🤖 AI Summary
Large language models (LLMs) frequently generate hallucinated unit tests for Go projects—e.g., invoking non-existent functions or exhibiting parameter/return-type mismatches—due to insufficient access to project-wide contextual information. To address this, we propose RATester, a novel framework that tightly integrates the Go language server (gopls) into the test-generation pipeline. RATester dynamically retrieves and injects structured, on-demand contextual information—including function/method definitions and associated documentation—thereby eliminating noise from irrelevant code fragments. By synergistically combining LLM prompt engineering with precise static analysis of Go projects, RATester significantly reduces hallucination rates. Empirical evaluation on real-world Go repositories demonstrates substantial improvements in test compilability, pass rate, and semantic correctness.

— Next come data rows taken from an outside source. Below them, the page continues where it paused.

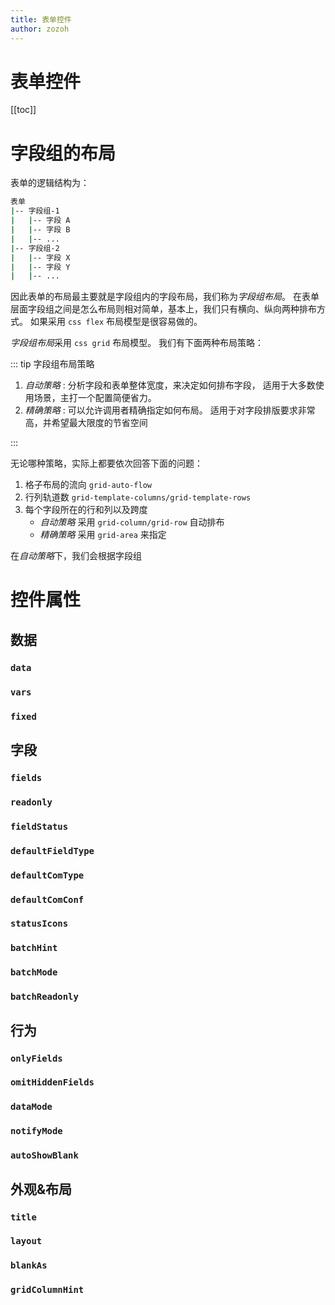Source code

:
 ```yaml
---
title: 表单控件
author: zozoh
---
```


# 表单控件

<script setup lang="ts">
import {updateInstalledComponentsLangs, TiPlayground} from "tijs"
updateInstalledComponentsLangs("zh-cn")
</script>

<TiPlayground comType="TiForm" style="width:100%; height:400px"/>

[[toc]]

# 字段组的布局

表单的逻辑结构为：

```bash
表单
|-- 字段组-1
|   |-- 字段 A
|   |-- 字段 B
|   |-- ...
|-- 字段组-2
|   |-- 字段 X
|   |-- 字段 Y
|   |-- ...
```

因此表单的布局最主要就是字段组内的字段布局，我们称为*字段组布局*。
在表单层面字段组之间是怎么布局则相对简单，基本上，我们只有横向、纵向两种排布方式。
如果采用 `css flex` 布局模型是很容易做的。

*字段组布局*采用 `css grid` 布局模型。 我们有下面两种布局策略：

::: tip 字段组布局策略

1. *自动策略* : 分析字段和表单整体宽度，来决定如何排布字段，
适用于大多数使用场景，主打一个配置简便省力。
2. *精确策略* : 可以允许调用者精确指定如何布局。
适用于对字段排版要求非常高，并希望最大限度的节省空间

:::

无论哪种策略，实际上都要依次回答下面的问题：

1. 格子布局的流向 `grid-auto-flow`
2. 行列轨道数 `grid-template-columns/grid-template-rows`
3. 每个字段所在的行和列以及跨度
   - *自动策略* 采用 `grid-column/grid-row` 自动排布
   - *精确策略* 采用 `grid-area` 来指定

在*自动策略*下，我们会根据字段组



# 控件属性

## 数据

### `data`

### `vars`

### `fixed`

## 字段

### `fields`

### `readonly`

### `fieldStatus`

### `defaultFieldType`

### `defaultComType`

### `defaultComConf`

### `statusIcons`

### `batchHint`

### `batchMode`

### `batchReadonly`

## 行为

### `onlyFields`

### `omitHiddenFields`

### `dataMode`

### `notifyMode`

### `autoShowBlank`

## 外观&布局

### `title`

### `layout`

### `blankAs`

### `gridColumnHint`
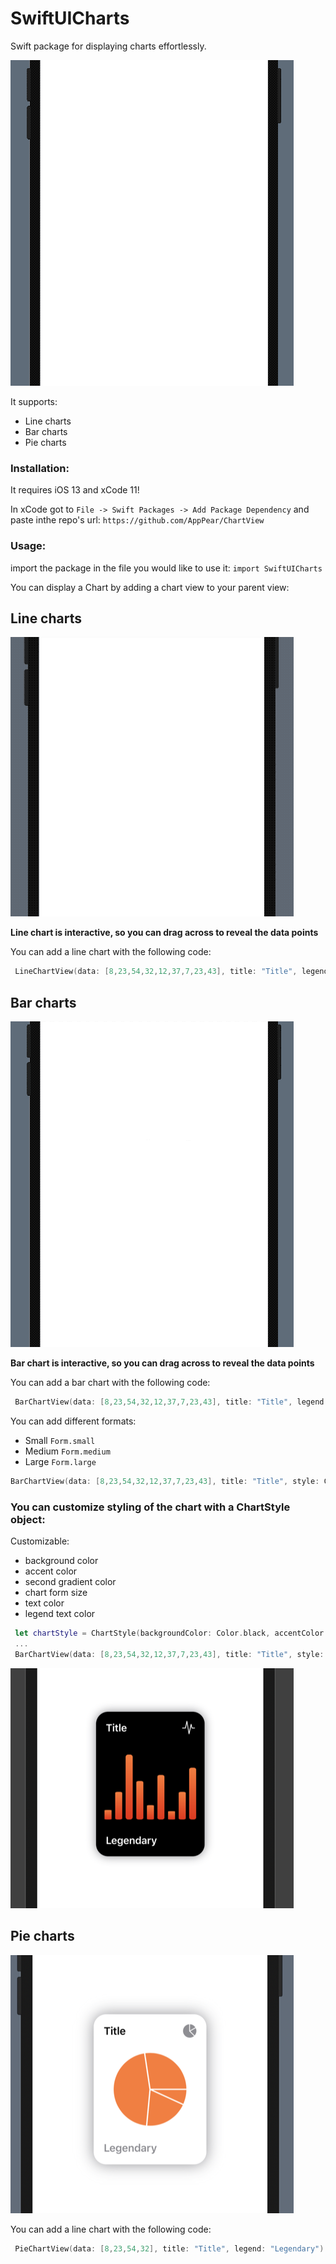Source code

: # SwiftUICharts

Swift package for displaying charts effortlessly.

![SwiftUI Charts](./showcase1.gif "SwiftUI Charts")

It supports:
* Line charts
* Bar charts
* Pie charts

### Installation:

It requires iOS 13 and xCode 11!

In xCode got to `File -> Swift Packages -> Add Package Dependency` and paste inthe repo's url: `https://github.com/AppPear/ChartView`

### Usage:

import the package in the file you would like to use it: `import SwiftUICharts`

You can display a Chart by adding a chart view to your parent view: 

## Line charts
![Line Charts](./showcase3.gif "Line Charts")

**Line chart is interactive, so you can drag across to reveal the data points**

You can add a line chart with the following code: 

```swift
 LineChartView(data: [8,23,54,32,12,37,7,23,43], title: "Title", legend: "Legendary") // legend is optional
```


## Bar charts
![Bar Charts](./showcase2.gif "Bar Charts")

**Bar chart is interactive, so you can drag across to reveal the data points**

You can add a bar chart with the following code: 

```swift
 BarChartView(data: [8,23,54,32,12,37,7,23,43], title: "Title", legend: "Legendary") // legend is optional
```

You can add different formats: 
* Small `Form.small`
* Medium  `Form.medium`
* Large `Form.large` 

 ```swift
 BarChartView(data: [8,23,54,32,12,37,7,23,43], title: "Title", style: ChartStyle(formSize: Form.small))
 ```
 
 ### You can customize styling of the chart with a ChartStyle object: 

Customizable: 
* background color
* accent color
* second gradient color
* chart form size
* text color
* legend text color

```swift
 let chartStyle = ChartStyle(backgroundColor: Color.black, accentColor: Colors.OrangeStart, secondGradientColor: Colors.OrangeEnd, chartFormSize: Form.medium, textColor: Color.white, legendTextColor: Color.white )
 ...
 BarChartView(data: [8,23,54,32,12,37,7,23,43], title: "Title", style: chartStyle)
```

![Custom Charts](./showcase5.png "Custom Charts")


## Pie charts
![Pie Charts](./showcase4.png "Pie Charts")

You can add a line chart with the following code: 

```swift
 PieChartView(data: [8,23,54,32], title: "Title", legend: "Legendary") // legend is optional
```


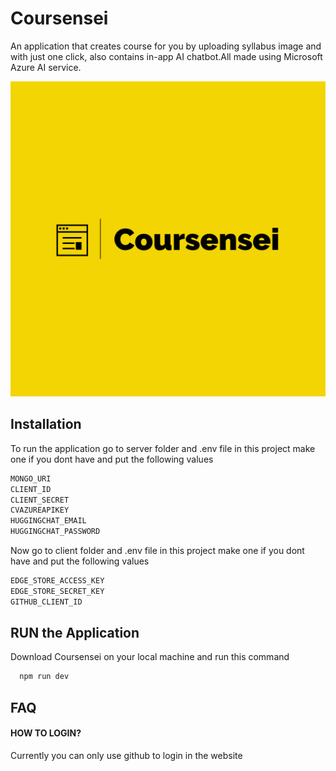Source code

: # Coursensei
An application that creates course for you by uploading syllabus image and with just one click, also contains in-app AI chatbot.All made using Microsoft Azure AI service.

![Logo](https://github.com/captain0jay/Coursensei/blob/Main/Coursensei-logos_%20(1).jpeg?raw=true)


## Installation
To run the application go to server folder and .env file in this project make one if you dont have and put the following values

```bash
MONGO_URI
CLIENT_ID
CLIENT_SECRET
CVAZUREAPIKEY
HUGGINGCHAT_EMAIL
HUGGINGCHAT_PASSWORD
```

Now go to client folder and .env file in this project make one if you dont have and put the following values

```bash
EDGE_STORE_ACCESS_KEY
EDGE_STORE_SECRET_KEY
GITHUB_CLIENT_ID
```

## RUN the Application

Download Coursensei on your local machine and run this command

```bash
  npm run dev
```


    
## FAQ

#### HOW TO LOGIN?

Currently you can only use github to login in the website

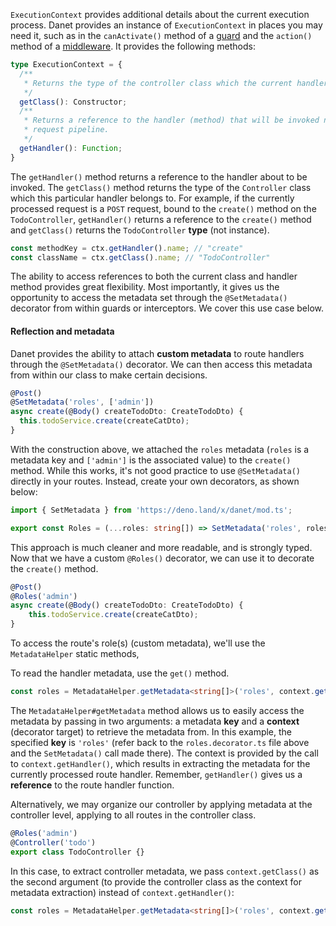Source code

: 
`ExecutionContext` provides additional details about the current execution process. Danet provides an instance of `ExecutionContext` in places you may need it, such as in the `canActivate()` method of a [guard](https://savory.github.io/Danet/overview/guards/) and the `action()` method of a [middleware](https://savory.github.io/Danet/overview/middlewares/). It provides the following methods:

```ts
type ExecutionContext = {
  /**
   * Returns the type of the controller class which the current handler belongs to.
   */
  getClass(): Constructor;
  /**
   * Returns a reference to the handler (method) that will be invoked next in the
   * request pipeline.
   */
  getHandler(): Function;
}
```

The `getHandler()` method returns a reference to the handler about to be invoked. The `getClass()` method returns the type of the `Controller` class which this particular handler belongs to. For example, if the currently processed request is a `POST` request, bound to the `create()` method on the `TodoController`, `getHandler()` returns a reference to the `create()` method and `getClass()` returns the `TodoController` **type** (not instance).

```typescript
const methodKey = ctx.getHandler().name; // "create"
const className = ctx.getClass().name; // "TodoController"
```

The ability to access references to both the current class and handler method provides great flexibility. Most importantly, it gives us the opportunity to access the metadata set through the `@SetMetadata()` decorator from within guards or interceptors. We cover this use case below.

#### Reflection and metadata

Danet provides the ability to attach **custom metadata** to route handlers through the `@SetMetadata()` decorator. We can then access this metadata from within our class to make certain decisions.

```ts todo.controller.ts
@Post()
@SetMetadata('roles', ['admin'])
async create(@Body() createTodoDto: CreateTodoDto) {
  this.todoService.create(createCatDto);
}

```

With the construction above, we attached the `roles` metadata (`roles` is a metadata key and `['admin']` is the associated value) to the `create()` method. While this works, it's not good practice to use `@SetMetadata()` directly in your routes. Instead, create your own decorators, as shown below:

```typescript roles.decorators.ts
import { SetMetadata } from 'https://deno.land/x/danet/mod.ts';

export const Roles = (...roles: string[]) => SetMetadata('roles', roles);
```

This approach is much cleaner and more readable, and is strongly typed. Now that we have a custom `@Roles()` decorator, we can use it to decorate the `create()` method.

```typescript todo.controller.ts
@Post()
@Roles('admin')
async create(@Body() createTodoDto: CreateTodoDto) {
    this.todoService.create(createCatDto);
}
```

To access the route's role(s) (custom metadata), we'll use the `MetadataHelper` static methods, 

To read the handler metadata, use the `get()` method.

```typescript
const roles = MetadataHelper.getMetadata<string[]>('roles', context.getHandler());
```

The `MetadataHelper#getMetadata` method allows us to easily access the metadata by passing in two arguments: a metadata **key** and a **context** (decorator target) to retrieve the metadata from. In this example, the specified **key** is `'roles'` (refer back to the `roles.decorator.ts` file above and the `SetMetadata()` call made there). The context is provided by the call to `context.getHandler()`, which results in extracting the metadata for the currently processed route handler. Remember, `getHandler()` gives us a **reference** to the route handler function.

Alternatively, we may organize our controller by applying metadata at the controller level, applying to all routes in the controller class.

```typescript todo.controller.ts
@Roles('admin')
@Controller('todo')
export class TodoController {}
```

In this case, to extract controller metadata, we pass `context.getClass()` as the second argument (to provide the controller class as the context for metadata extraction) instead of `context.getHandler()`:

```typescript roles.guard.ts
const roles = MetadataHelper.getMetadata<string[]>('roles', context.getClass());
```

Moreover, RATester enhances semantic alignment between generated tests and the target codebase, yielding more reliable, maintainable, and contextually grounded unit tests.
📝 Abstract
Though many learning-based approaches have been proposed for unit test generation and achieved remarkable performance, they still have limitations in relying on task-specific datasets. Recently, Large Language Models (LLMs) guided by prompt engineering have gained attention for their ability to handle a broad range of tasks, including unit test generation. Despite their success, LLMs may exhibit hallucinations when generating unit tests for focal methods or functions due to their lack of awareness regarding the project's global context. These hallucinations may manifest as calls to non-existent methods, as well as incorrect parameters or return values, such as mismatched parameter types or numbers. While many studies have explored the role of context, they often extract fixed patterns of context for different models and focal methods, which may not be suitable for all generation processes (e.g., excessive irrelevant context could lead to redundancy, preventing the model from focusing on essential information). To overcome this limitation, we propose RATester, which enhances the LLM's ability to generate more repository-aware unit tests through global contextual information injection. To equip LLMs with global knowledge similar to that of human testers, we integrate the language server gopls, which provides essential features (e.g., definition lookup) to assist the LLM. When RATester encounters an unfamiliar identifier (e.g., an unfamiliar struct name), it first leverages gopls to fetch relevant definitions and documentation comments, and then uses this global knowledge to guide the LLM. By utilizing gopls, RATester enriches the LLM's knowledge of the project's global context, thereby reducing hallucinations during unit test generation.